Under the capitated financing scheme, also known as a " full-risk contract," the contractor bears the full risk that health care costs may exceed the per prisoner price dictated by the pricing schedule in the contract.[4] The capitated financing model was used in the 2011 contract, the 2013 contract, and the new contract that is supposed to have gone into effect on October 1, 2014. The contractor using the capitated system receives a fixed amount of money per prisoner, and its profit increases as the cost of care it provides to the prisoners decreases, regardless of how much or how little care is provided to the prisoners.

The VDOC promulgates standard operating procedures for the provision of health care within its prisons, including those prisons, such as the FCCW, where health care services are rendered by private contractors. Private contractors -- for example, Corizon Health, Inc. (" Corizon" ) and Armor Correctional Health Services, Inc. (" Armor" ) (collectively, the " contractors" ), both of which were formerly defendants in this case -- have their own procedures, but they must also follow the VDOC's procedures. Additionally, a contractor's doctors must use the VDOC formulary for prescribing medication. Although a series of private health care contractors has come and gone in rotating fashion during the sixteen years since FCCW opened, the policies, practices, and many of the personnel providing care have largely remained the same. According to individual health care providers who have worked at FCCW, a change of contractor only rarely causes a substantive change in the provision of care; rather, only certain administrative procedures and the nature or volume of paperwork actually change.

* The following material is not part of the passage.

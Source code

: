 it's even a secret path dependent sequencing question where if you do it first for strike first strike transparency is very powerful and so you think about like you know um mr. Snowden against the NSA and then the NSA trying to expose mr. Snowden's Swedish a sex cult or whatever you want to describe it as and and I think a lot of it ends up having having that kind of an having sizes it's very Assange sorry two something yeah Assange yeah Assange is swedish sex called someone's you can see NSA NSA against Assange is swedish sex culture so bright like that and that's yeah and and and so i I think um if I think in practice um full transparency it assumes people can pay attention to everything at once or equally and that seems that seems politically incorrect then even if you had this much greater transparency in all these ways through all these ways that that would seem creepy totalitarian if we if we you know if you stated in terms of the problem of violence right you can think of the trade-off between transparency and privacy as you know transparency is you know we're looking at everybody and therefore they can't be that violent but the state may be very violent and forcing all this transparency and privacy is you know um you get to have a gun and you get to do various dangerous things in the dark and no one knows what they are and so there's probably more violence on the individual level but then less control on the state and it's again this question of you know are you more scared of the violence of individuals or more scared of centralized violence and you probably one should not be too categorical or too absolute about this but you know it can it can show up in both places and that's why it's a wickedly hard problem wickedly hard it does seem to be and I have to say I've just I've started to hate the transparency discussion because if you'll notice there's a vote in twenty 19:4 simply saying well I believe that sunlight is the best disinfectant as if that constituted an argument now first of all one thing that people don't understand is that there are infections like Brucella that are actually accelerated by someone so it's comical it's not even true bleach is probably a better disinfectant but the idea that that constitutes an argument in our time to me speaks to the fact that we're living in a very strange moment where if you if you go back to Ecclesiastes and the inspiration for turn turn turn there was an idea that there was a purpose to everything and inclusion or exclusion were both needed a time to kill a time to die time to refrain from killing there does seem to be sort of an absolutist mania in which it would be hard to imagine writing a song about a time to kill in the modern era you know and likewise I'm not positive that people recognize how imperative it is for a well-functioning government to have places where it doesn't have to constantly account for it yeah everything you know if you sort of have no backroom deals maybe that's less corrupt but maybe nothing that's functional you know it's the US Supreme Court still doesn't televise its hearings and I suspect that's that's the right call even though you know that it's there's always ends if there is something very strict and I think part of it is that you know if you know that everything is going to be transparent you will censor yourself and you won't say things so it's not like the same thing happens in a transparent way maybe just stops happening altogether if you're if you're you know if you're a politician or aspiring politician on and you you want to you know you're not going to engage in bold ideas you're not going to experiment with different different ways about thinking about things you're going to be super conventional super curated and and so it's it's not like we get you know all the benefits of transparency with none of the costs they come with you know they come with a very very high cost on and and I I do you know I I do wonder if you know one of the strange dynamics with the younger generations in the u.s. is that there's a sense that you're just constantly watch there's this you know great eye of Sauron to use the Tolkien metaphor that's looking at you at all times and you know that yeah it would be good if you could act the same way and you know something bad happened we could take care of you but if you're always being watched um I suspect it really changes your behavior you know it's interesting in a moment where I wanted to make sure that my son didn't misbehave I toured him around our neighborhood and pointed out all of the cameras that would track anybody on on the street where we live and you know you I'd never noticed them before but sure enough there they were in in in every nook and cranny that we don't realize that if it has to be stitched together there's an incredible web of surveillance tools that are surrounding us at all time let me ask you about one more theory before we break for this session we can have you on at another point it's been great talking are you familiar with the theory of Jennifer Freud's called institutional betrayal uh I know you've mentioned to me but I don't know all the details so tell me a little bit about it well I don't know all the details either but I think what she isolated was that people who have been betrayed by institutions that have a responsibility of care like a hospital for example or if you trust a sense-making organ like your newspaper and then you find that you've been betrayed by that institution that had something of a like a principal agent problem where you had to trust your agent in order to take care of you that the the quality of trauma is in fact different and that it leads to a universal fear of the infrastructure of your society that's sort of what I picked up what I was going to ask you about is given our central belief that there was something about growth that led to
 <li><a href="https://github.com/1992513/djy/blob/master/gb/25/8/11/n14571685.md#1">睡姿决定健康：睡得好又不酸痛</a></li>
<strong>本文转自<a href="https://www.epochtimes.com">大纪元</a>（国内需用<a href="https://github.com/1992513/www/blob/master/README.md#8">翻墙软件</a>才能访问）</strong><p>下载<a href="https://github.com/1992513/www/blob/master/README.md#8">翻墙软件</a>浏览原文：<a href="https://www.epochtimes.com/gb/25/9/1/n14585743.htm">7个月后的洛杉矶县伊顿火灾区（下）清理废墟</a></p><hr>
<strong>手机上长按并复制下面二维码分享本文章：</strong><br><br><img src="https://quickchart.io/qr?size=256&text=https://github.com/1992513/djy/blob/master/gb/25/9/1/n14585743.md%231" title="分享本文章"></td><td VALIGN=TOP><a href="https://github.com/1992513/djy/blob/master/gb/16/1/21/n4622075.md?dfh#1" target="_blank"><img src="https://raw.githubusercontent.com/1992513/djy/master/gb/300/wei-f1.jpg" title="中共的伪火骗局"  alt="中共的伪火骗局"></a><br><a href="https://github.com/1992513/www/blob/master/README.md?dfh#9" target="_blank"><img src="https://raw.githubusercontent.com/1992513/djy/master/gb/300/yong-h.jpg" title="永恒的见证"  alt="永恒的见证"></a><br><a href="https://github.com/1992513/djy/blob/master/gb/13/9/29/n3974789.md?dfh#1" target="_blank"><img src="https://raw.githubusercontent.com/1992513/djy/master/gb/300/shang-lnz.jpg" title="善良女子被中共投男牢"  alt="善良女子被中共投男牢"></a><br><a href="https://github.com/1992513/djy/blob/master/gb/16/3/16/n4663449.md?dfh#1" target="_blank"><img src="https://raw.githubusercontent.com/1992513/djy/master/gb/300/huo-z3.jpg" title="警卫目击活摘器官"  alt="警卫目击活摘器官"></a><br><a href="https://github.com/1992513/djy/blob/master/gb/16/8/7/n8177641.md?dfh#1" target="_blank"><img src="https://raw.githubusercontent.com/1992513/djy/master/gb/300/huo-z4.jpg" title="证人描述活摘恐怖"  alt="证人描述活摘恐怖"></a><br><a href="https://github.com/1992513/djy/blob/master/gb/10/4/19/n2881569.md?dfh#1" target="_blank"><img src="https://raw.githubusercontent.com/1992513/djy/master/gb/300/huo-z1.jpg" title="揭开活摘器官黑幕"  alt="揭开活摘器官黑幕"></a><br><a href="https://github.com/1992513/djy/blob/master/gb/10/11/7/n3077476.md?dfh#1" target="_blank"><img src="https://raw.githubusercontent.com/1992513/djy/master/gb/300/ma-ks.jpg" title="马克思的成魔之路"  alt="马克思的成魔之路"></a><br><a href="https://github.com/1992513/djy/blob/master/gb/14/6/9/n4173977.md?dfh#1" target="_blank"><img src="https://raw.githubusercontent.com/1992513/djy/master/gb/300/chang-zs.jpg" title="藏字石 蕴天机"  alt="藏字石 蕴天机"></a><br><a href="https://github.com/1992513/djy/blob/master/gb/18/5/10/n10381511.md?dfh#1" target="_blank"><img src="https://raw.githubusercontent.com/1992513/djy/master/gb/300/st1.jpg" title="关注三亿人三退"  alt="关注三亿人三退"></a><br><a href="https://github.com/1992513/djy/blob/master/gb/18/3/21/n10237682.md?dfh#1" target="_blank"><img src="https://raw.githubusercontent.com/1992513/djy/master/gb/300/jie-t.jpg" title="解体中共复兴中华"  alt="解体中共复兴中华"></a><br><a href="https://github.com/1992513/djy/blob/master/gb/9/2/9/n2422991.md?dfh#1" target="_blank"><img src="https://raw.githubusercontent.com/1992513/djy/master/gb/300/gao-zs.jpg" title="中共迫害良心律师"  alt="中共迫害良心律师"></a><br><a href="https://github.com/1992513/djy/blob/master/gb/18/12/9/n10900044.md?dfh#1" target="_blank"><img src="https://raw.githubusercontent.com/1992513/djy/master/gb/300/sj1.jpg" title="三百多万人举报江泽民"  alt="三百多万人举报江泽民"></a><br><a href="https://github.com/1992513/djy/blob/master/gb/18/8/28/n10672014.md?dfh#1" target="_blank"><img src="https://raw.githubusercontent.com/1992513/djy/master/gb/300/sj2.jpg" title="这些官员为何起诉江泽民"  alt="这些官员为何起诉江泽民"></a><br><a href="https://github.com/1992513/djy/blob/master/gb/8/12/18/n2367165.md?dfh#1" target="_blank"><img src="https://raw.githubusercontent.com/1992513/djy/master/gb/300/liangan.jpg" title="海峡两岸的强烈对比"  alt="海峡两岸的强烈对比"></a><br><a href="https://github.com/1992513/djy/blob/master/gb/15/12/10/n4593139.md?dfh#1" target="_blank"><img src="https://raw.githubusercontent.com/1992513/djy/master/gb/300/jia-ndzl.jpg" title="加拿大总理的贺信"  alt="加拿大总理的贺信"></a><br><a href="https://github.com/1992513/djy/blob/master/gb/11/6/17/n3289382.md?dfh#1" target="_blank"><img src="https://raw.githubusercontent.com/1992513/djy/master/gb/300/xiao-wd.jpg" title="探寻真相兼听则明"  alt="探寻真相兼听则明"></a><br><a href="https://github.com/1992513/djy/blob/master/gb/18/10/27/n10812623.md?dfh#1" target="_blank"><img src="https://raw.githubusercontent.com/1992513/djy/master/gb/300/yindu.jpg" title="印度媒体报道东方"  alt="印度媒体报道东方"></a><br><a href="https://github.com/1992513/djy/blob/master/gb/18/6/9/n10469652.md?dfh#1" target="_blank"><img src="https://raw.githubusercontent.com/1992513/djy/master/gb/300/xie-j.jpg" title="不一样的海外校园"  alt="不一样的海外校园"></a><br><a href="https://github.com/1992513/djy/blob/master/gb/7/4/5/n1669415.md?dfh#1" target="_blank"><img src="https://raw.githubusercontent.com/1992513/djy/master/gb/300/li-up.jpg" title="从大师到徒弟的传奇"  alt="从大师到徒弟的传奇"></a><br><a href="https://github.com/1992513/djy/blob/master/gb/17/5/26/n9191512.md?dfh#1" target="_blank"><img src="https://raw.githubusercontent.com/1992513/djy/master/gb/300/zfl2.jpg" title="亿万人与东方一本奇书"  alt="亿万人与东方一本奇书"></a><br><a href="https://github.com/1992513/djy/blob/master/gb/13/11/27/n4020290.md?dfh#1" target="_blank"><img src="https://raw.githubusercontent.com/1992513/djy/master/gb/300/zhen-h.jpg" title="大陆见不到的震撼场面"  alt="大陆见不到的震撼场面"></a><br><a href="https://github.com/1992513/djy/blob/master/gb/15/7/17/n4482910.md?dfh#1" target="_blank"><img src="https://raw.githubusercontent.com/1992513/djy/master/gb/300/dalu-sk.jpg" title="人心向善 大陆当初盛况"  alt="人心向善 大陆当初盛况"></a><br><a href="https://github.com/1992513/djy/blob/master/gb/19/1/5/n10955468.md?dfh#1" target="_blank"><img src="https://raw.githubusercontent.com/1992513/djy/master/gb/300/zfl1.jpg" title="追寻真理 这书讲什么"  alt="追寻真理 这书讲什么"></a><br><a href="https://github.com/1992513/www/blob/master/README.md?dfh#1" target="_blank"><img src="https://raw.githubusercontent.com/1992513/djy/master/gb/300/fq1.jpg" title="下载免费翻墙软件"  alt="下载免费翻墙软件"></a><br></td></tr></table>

The warden at FCCW is the highest-ranking VDOC official at the facility. The warden has authority over all staff, including medical personnel. Even when there is a private medical contractor, the warden remains ultimately responsible for the operation of the facility, including health care treatment and security. The VDOC determines the medical accommodations prisoners may receive, and medical staff has no authority to override VDOC criteria.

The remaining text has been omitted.